Bien avant le processus de découpage, il était établi que notre village fût désigné comme chef-lieu de commune. Mais, à notre grande surprise, l’administration a choisi Niagadina. Toute chose qui est inadmissible et incompréhensible et qui heurte la conscience de tout digne fils de notre village. Nous ne pouvons pas reconnaitre Niagadina comme chef-lieu de commune pour la simple raison que c’est avec notre autorisation et notre bénédiction que ce village a été créé. Cela est connu de tout le monde. D’ailleurs, ce sont les populations de Dangassa qui ont donné le nom “Niagadina” qui signifie on vous a à l’œil” rappelle le conseiller du chef de village. A l’en croire, cela a été une erreur monumentale de l’administration de ne pas tenir compte de l’historique et des réalités sociales et culturelles de la zone, avant de procéder au découpage administratif.

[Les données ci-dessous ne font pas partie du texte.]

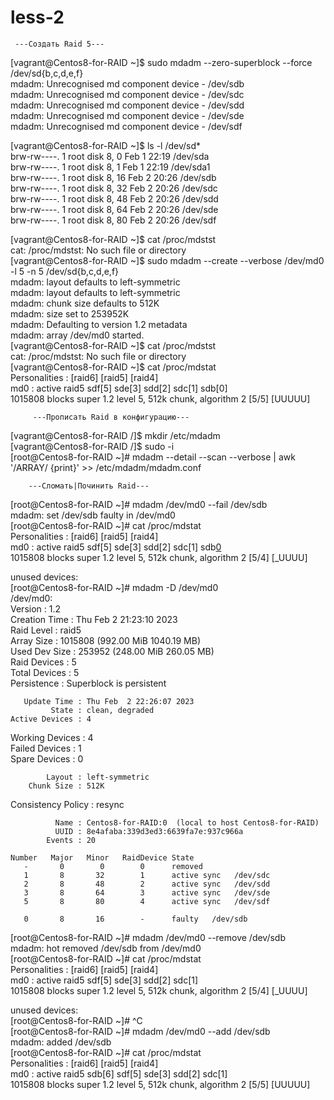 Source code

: # less-2
     ---Создать Raid 5---
[vagrant@Centos8-for-RAID ~]$ sudo mdadm --zero-superblock --force /dev/sd{b,c,d,e,f}  
mdadm: Unrecognised md component device - /dev/sdb  
mdadm: Unrecognised md component device - /dev/sdc  
mdadm: Unrecognised md component device - /dev/sdd  
mdadm: Unrecognised md component device - /dev/sde  
mdadm: Unrecognised md component device - /dev/sdf  

[vagrant@Centos8-for-RAID ~]$ ls -l /dev/sd*  
brw-rw----. 1 root disk 8,  0 Feb  1 22:19 /dev/sda  
brw-rw----. 1 root disk 8,  1 Feb  1 22:19 /dev/sda1  
brw-rw----. 1 root disk 8, 16 Feb  2 20:26 /dev/sdb  
brw-rw----. 1 root disk 8, 32 Feb  2 20:26 /dev/sdc  
brw-rw----. 1 root disk 8, 48 Feb  2 20:26 /dev/sdd  
brw-rw----. 1 root disk 8, 64 Feb  2 20:26 /dev/sde  
brw-rw----. 1 root disk 8, 80 Feb  2 20:26 /dev/sdf  

[vagrant@Centos8-for-RAID ~]$ cat /proc/mdstst  
cat: /proc/mdstst: No such file or directory  
[vagrant@Centos8-for-RAID ~]$ sudo mdadm --create --verbose /dev/md0 -l 5 -n 5 /dev/sd{b,c,d,e,f}  
mdadm: layout defaults to left-symmetric  
mdadm: layout defaults to left-symmetric  
mdadm: chunk size defaults to 512K  
mdadm: size set to 253952K  
mdadm: Defaulting to version 1.2 metadata  
mdadm: array /dev/md0 started.  
[vagrant@Centos8-for-RAID ~]$ cat /proc/mdstst  
cat: /proc/mdstst: No such file or directory  
[vagrant@Centos8-for-RAID ~]$ cat /proc/mdstat  
Personalities : [raid6] [raid5] [raid4]   
md0 : active raid5 sdf[5] sde[3] sdd[2] sdc[1] sdb[0]  
      1015808 blocks super 1.2 level 5, 512k chunk, algorithm 2 [5/5] [UUUUU]  

         ---Прописать Raid в конфигурацию---

[vagrant@Centos8-for-RAID /]$ mkdir /etc/mdadm  
[vagrant@Centos8-for-RAID /]$ sudo -i  
[root@Centos8-for-RAID ~]# mdadm --detail --scan --verbose | awk '/ARRAY/ {print}' >> /etc/mdadm/mdadm.conf  
  
        ---Сломать|Починить Raid---

[root@Centos8-for-RAID ~]# mdadm /dev/md0 --fail /dev/sdb  
mdadm: set /dev/sdb faulty in /dev/md0  
[root@Centos8-for-RAID ~]# cat /proc/mdstat  
Personalities : [raid6] [raid5] [raid4]   
md0 : active raid5 sdf[5] sde[3] sdd[2] sdc[1] sdb[0](F)  
      1015808 blocks super 1.2 level 5, 512k chunk, algorithm 2 [5/4] [_UUUU]  
      
unused devices: <none>  
[root@Centos8-for-RAID ~]# mdadm -D /dev/md0  
/dev/md0:  
           Version : 1.2  
     Creation Time : Thu Feb  2 21:23:10 2023  
        Raid Level : raid5  
        Array Size : 1015808 (992.00 MiB 1040.19 MB)  
     Used Dev Size : 253952 (248.00 MiB 260.05 MB)  
      Raid Devices : 5  
     Total Devices : 5  
       Persistence : Superblock is persistent  

       Update Time : Thu Feb  2 22:26:07 2023  
             State : clean, degraded  
    Active Devices : 4  
   Working Devices : 4  
    Failed Devices : 1  
     Spare Devices : 0  

            Layout : left-symmetric  
        Chunk Size : 512K  

Consistency Policy : resync  

              Name : Centos8-for-RAID:0  (local to host Centos8-for-RAID)  
              UUID : 8e4afaba:339d3ed3:6639fa7e:937c966a  
            Events : 20  

    Number   Major   Minor   RaidDevice State  
       -       0        0        0      removed  
       1       8       32        1      active sync   /dev/sdc  
       2       8       48        2      active sync   /dev/sdd  
       3       8       64        3      active sync   /dev/sde  
       5       8       80        4      active sync   /dev/sdf  

       0       8       16        -      faulty   /dev/sdb  
[root@Centos8-for-RAID ~]# mdadm /dev/md0 --remove /dev/sdb  
mdadm: hot removed /dev/sdb from /dev/md0  
[root@Centos8-for-RAID ~]# cat /proc/mdstat  
Personalities : [raid6] [raid5] [raid4]  
md0 : active raid5 sdf[5] sde[3] sdd[2] sdc[1]  
      1015808 blocks super 1.2 level 5, 512k chunk, algorithm 2 [5/4] [_UUUU]  
      
unused devices: <none>  
[root@Centos8-for-RAID ~]# ^C  
[root@Centos8-for-RAID ~]# mdadm /dev/md0 --add /dev/sdb  
mdadm: added /dev/sdb  
[root@Centos8-for-RAID ~]# cat /proc/mdstat  
Personalities : [raid6] [raid5] [raid4]   
md0 : active raid5 sdb[6] sdf[5] sde[3] sdd[2] sdc[1]  
      1015808 blocks super 1.2 level 5, 512k chunk, algorithm 2 [5/5] [UUUUU]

Pour le chef de village de Dangassa, Lassina Camara, sa localité répond parfaitement à tous les critères exigés afin qu’elle soit érigée en commune. “Nous avons une population de plus de 11 000 habitants, un centre de santé communautaire, une grande école, un marché et le soutien de beaucoup de villages environnants.
Ce n’est pas tout, en érigeant Dangassa en commune, cela peut booster l’économie de la localité sur le plan culturel, d’autant plus que le village, qui a plus de 800 siècles d’existence, est connu comme le berceau de tous les Camara qui se trouvent aujourd’hui dans le monde” a soutenu le chef de village.
Pas d’état civil, pas d’élection communale depuis 20 ans
Ainsi, au cours de cette assemblée générale, le directeur de l’école de Dangassa, Moriba Camara, a regretté qu’avec le boycott du processus de découpage administratif par le village, plus de 90 % des enfants de Dangassa n’ont pas un acte administratif. “Nous avions des élèves qui, de la première année jusqu’en 9ème année, n’ont pas d’acte de naissance parce que les parents, en ne reconnaissant l’autorité de Niagadina, refusent de s’y rendre pour établir des actes de naissance pour leurs enfants”, a soutenu le Directeur. Idem aussi pour les mariages civils. En plus, selon lui, depuis l’avènement du découpage administratif, aucun bulletin n’a été mis dans l’urne dans le village lors des élections communales et aucun maire ou conseiller de Niagadina ne peut s’y aventurer.“J’ai été toujours président du centre de vote. Pour les élections présidentielles et législatives nous enregistrons un fort taux de participation, mais s’agissant des communales, le constat est tout autre car de l’ouverture des bureaux de vote à 8 heures, à la fermeture à 18 h, sur une population de plus de 11 000 habitants, on ne trouve même pas un seul votant. Cette situation existe depuis environ 20 ans” a révélé le directeur d’école.
Continuer le combat
En tout cas, pour les fils de Dangassa, pas question qu’ils renoncent à leur combat d’érection de leur village en commune. “Si les autorités ne corrigent pas leur erreur, nous allons continuer à boycotter le processus de découpage le temps qu’il faudra. Et cela n’est pas notre souhait car nous sommes des citoyens et nous voulons participer au processus de décentralisation. Et nous croyons que, cette fois-ci, les autorités entendrons nos cris de cœur pour le bien-être des populations et surtout des enfants qui sont aujourd’hui sans papiers d’identité” a fait savoir Karim Camara, un ressortissant de Dangassa résidant à Bamako. Selon lui, suite à cette affaire, leur association a saisi tout ce que la République a comme institution. “Nous avons saisi le président de la République, le Premier ministre, le président de l’Assemblée nationale…D’ailleurs une forte délégation de l’Assemblée nationale a séjourné ici, sans pourtant arriver à convaincre nos parents de changer d’avis” a fait savoir M. Camara.
En tout cas, les représentants des jeunes, des femmes, des villages environnants, ont tour à tour, au cours de cette assemblée générale, réitéré tout leur soutien et accompagnement au chef de village et aux ressortissants de Dangassa à Bamako à poursuivre le combat, jusqu’au jour où leur village sera remis dans ses droits à travers son érection en commune.